Segment Open
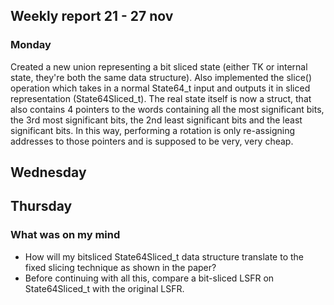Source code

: ## Weekly report 21 - 27 nov

### Monday

Created a new union representing a bit sliced state (either TK or internal state, they're both the same data
structure). Also implemented the slice() operation which takes in a normal State64_t input and outputs it in sliced
representation (State64Sliced_t). The real state itself is now a struct, that also contains 4 pointers to the words
containing all the most significant bits, the 3rd most significant bits, the 2nd least significant bits and the least
significant bits. In this way, performing a rotation is only re-assigning addresses to those pointers and is supposed
to be very, very cheap.

## Wednesday

## Thursday

### What was on my mind

- How will my bitsliced State64Sliced_t data structure translate to the fixed slicing technique as shown in the paper?
- Before continuing with all this, compare a bit-sliced LSFR on State64Sliced_t with the original LSFR.
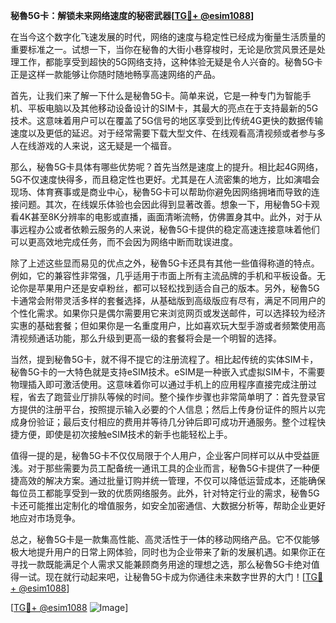 **秘魯5G卡：解锁未来网络速度的秘密武器[[TG💪+ @esim1088](https://t.me/s/esim1088)]**

在当今这个数字化飞速发展的时代，网络的速度与稳定性已经成为衡量生活质量的重要标准之一。试想一下，当你在秘魯的大街小巷穿梭时，无论是欣赏风景还是处理工作，都能享受到超快的5G网络支持，这种体验无疑是令人兴奋的。秘魯5G卡正是这样一款能够让你随时随地畅享高速网络的产品。

首先，让我们来了解一下什么是秘魯5G卡。简单来说，它是一种专门为智能手机、平板电脑以及其他移动设备设计的SIM卡，其最大的亮点在于支持最新的5G技术。这意味着用户可以在覆盖了5G信号的地区享受到比传统4G更快的数据传输速度以及更低的延迟。对于经常需要下载大型文件、在线观看高清视频或者参与多人在线游戏的人来说，这无疑是一个福音。

那么，秘魯5G卡具体有哪些优势呢？首先当然是速度上的提升。相比起4G网络，5G不仅速度快得多，而且稳定性也更好。尤其是在人流密集的地方，比如演唱会现场、体育赛事或是商业中心，秘魯5G卡可以帮助你避免因网络拥堵而导致的连接问题。其次，在线娱乐体验也会因此得到显著改善。想象一下，用秘魯5G卡观看4K甚至8K分辨率的电影或直播，画面清晰流畅，仿佛置身其中。此外，对于从事远程办公或者依赖云服务的人来说，秘魯5G卡提供的稳定高速连接意味着他们可以更高效地完成任务，而不会因为网络中断而耽误进度。

除了上述这些显而易见的优点之外，秘魯5G卡还具有其他一些值得称道的特点。例如，它的兼容性非常强，几乎适用于市面上所有主流品牌的手机和平板设备。无论你是苹果用户还是安卓粉丝，都可以轻松找到适合自己的版本。另外，秘魯5G卡通常会附带灵活多样的套餐选择，从基础版到高级版应有尽有，满足不同用户的个性化需求。如果你只是偶尔需要用它来浏览网页或发送邮件，可以选择较为经济实惠的基础套餐；但如果你是一名重度用户，比如喜欢玩大型手游或者频繁使用高清视频通话功能，那么升级到更高一级的套餐将会是一个明智的选择。

当然，提到秘魯5G卡，就不得不提它的注册流程了。相比起传统的实体SIM卡，秘魯5G卡的一大特色就是支持eSIM技术。eSIM是一种嵌入式虚拟SIM卡，不需要物理插入即可激活使用。这意味着你可以通过手机上的应用程序直接完成注册过程，省去了跑营业厅排队等候的时间。整个操作步骤也非常简单明了：首先登录官方提供的注册平台，按照提示输入必要的个人信息；然后上传身份证件的照片以完成身份验证；最后支付相应的费用并等待几分钟后即可成功开通服务。整个过程快捷方便，即使是初次接触eSIM技术的新手也能轻松上手。

值得一提的是，秘魯5G卡不仅仅局限于个人用户，企业客户同样可以从中受益匪浅。对于那些需要为员工配备统一通讯工具的企业而言，秘魯5G卡提供了一种便捷高效的解决方案。通过批量订购并统一管理，不仅可以降低运营成本，还能确保每位员工都能享受到一致的优质网络服务。此外，针对特定行业的需求，秘魯5G卡还可能推出定制化的增值服务，如安全加密通信、大数据分析等，帮助企业更好地应对市场竞争。

总之，秘魯5G卡是一款集高性能、高灵活性于一体的移动网络产品。它不仅能够极大地提升用户的日常上网体验，同时也为企业带来了新的发展机遇。如果你正在寻找一款既能满足个人需求又能兼顾商务用途的理想之选，那么秘魯5G卡绝对值得一试。现在就行动起来吧，让秘魯5G卡成为你通往未来数字世界的大门！[[TG💪+ @esim1088](https://t.me/s/esim1088)]

[[TG💪+ @esim1088](https://t.me/s/esim1088) ![Image](https://i.postimg.cc/4NQfJmqS/Snipaste-2025-05-13-00-14-12.png)]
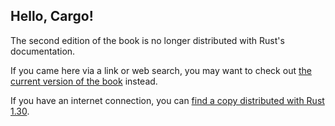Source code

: ## Hello, Cargo!

The second edition of the book is no longer distributed with Rust's documentation.

If you came here via a link or web search, you may want to check out [the current
version of the book](../ch01-03-hello-cargo.md) instead.

If you have an internet connection, you can [find a copy distributed with
Rust
1.30](https://doc.rust-lang.org/1.30.0/book/second-edition/ch01-03-hello-cargo.html).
Segment Closed
◆ **Directions**
What you give back must match the lines from the start of the records through the line that contains "值得一提的是，秘魯5G卡不仅", exactly, with the pictures left out.

◆ **Solution to this problem**
Source code

: ## Weekly report 21 - 27 nov

### Monday

Created a new union representing a bit sliced state (either TK or internal state, they're both the same data
structure). Also implemented the slice() operation which takes in a normal State64_t input and outputs it in sliced
representation (State64Sliced_t). The real state itself is now a struct, that also contains 4 pointers to the words
containing all the most significant bits, the 3rd most significant bits, the 2nd least significant bits and the least
significant bits. In this way, performing a rotation is only re-assigning addresses to those pointers and is supposed
to be very, very cheap.

## Wednesday

## Thursday

### What was on my mind

- How will my bitsliced State64Sliced_t data structure translate to the fixed slicing technique as shown in the paper?
- Before continuing with all this, compare a bit-sliced LSFR on State64Sliced_t with the original LSFR.
 **秘魯5G卡：解锁未来网络速度的秘密武器[[TG💪+ @esim1088](https://t.me/s/esim1088)]**

在当今这个数字化飞速发展的时代，网络的速度与稳定性已经成为衡量生活质量的重要标准之一。试想一下，当你在秘魯的大街小巷穿梭时，无论是欣赏风景还是处理工作，都能享受到超快的5G网络支持，这种体验无疑是令人兴奋的。秘魯5G卡正是这样一款能够让你随时随地畅享高速网络的产品。

首先，让我们来了解一下什么是秘魯5G卡。简单来说，它是一种专门为智能手机、平板电脑以及其他移动设备设计的SIM卡，其最大的亮点在于支持最新的5G技术。这意味着用户可以在覆盖了5G信号的地区享受到比传统4G更快的数据传输速度以及更低的延迟。对于经常需要下载大型文件、在线观看高清视频或者参与多人在线游戏的人来说，这无疑是一个福音。

那么，秘魯5G卡具体有哪些优势呢？首先当然是速度上的提升。相比起4G网络，5G不仅速度快得多，而且稳定性也更好。尤其是在人流密集的地方，比如演唱会现场、体育赛事或是商业中心，秘魯5G卡可以帮助你避免因网络拥堵而导致的连接问题。其次，在线娱乐体验也会因此得到显著改善。想象一下，用秘魯5G卡观看4K甚至8K分辨率的电影或直播，画面清晰流畅，仿佛置身其中。此外，对于从事远程办公或者依赖云服务的人来说，秘魯5G卡提供的稳定高速连接意味着他们可以更高效地完成任务，而不会因为网络中断而耽误进度。

除了上述这些显而易见的优点之外，秘魯5G卡还具有其他一些值得称道的特点。例如，它的兼容性非常强，几乎适用于市面上所有主流品牌的手机和平板设备。无论你是苹果用户还是安卓粉丝，都可以轻松找到适合自己的版本。另外，秘魯5G卡通常会附带灵活多样的套餐选择，从基础版到高级版应有尽有，满足不同用户的个性化需求。如果你只是偶尔需要用它来浏览网页或发送邮件，可以选择较为经济实惠的基础套餐；但如果你是一名重度用户，比如喜欢玩大型手游或者频繁使用高清视频通话功能，那么升级到更高一级的套餐将会是一个明智的选择。

当然，提到秘魯5G卡，就不得不提它的注册流程了。相比起传统的实体SIM卡，秘魯5G卡的一大特色就是支持eSIM技术。eSIM是一种嵌入式虚拟SIM卡，不需要物理插入即可激活使用。这意味着你可以通过手机上的应用程序直接完成注册过程，省去了跑营业厅排队等候的时间。整个操作步骤也非常简单明了：首先登录官方提供的注册平台，按照提示输入必要的个人信息；然后上传身份证件的照片以完成身份验证；最后支付相应的费用并等待几分钟后即可成功开通服务。整个过程快捷方便，即使是初次接触eSIM技术的新手也能轻松上手。

值得一提的是，秘魯5G卡不仅仅局限于个人用户，企业客户同样可以从中受益匪浅。对于那些需要为员工配备统一通讯工具的企业而言，秘魯5G卡提供了一种便捷高效的解决方案。通过批量订购并统一管理，不仅可以降低运营成本，还能确保每位员工都能享受到一致的优质网络服务。此外，针对特定行业的需求，秘魯5G卡还可能推出定制化的增值服务，如安全加密通信、大数据分析等，帮助企业更好地应对市场竞争。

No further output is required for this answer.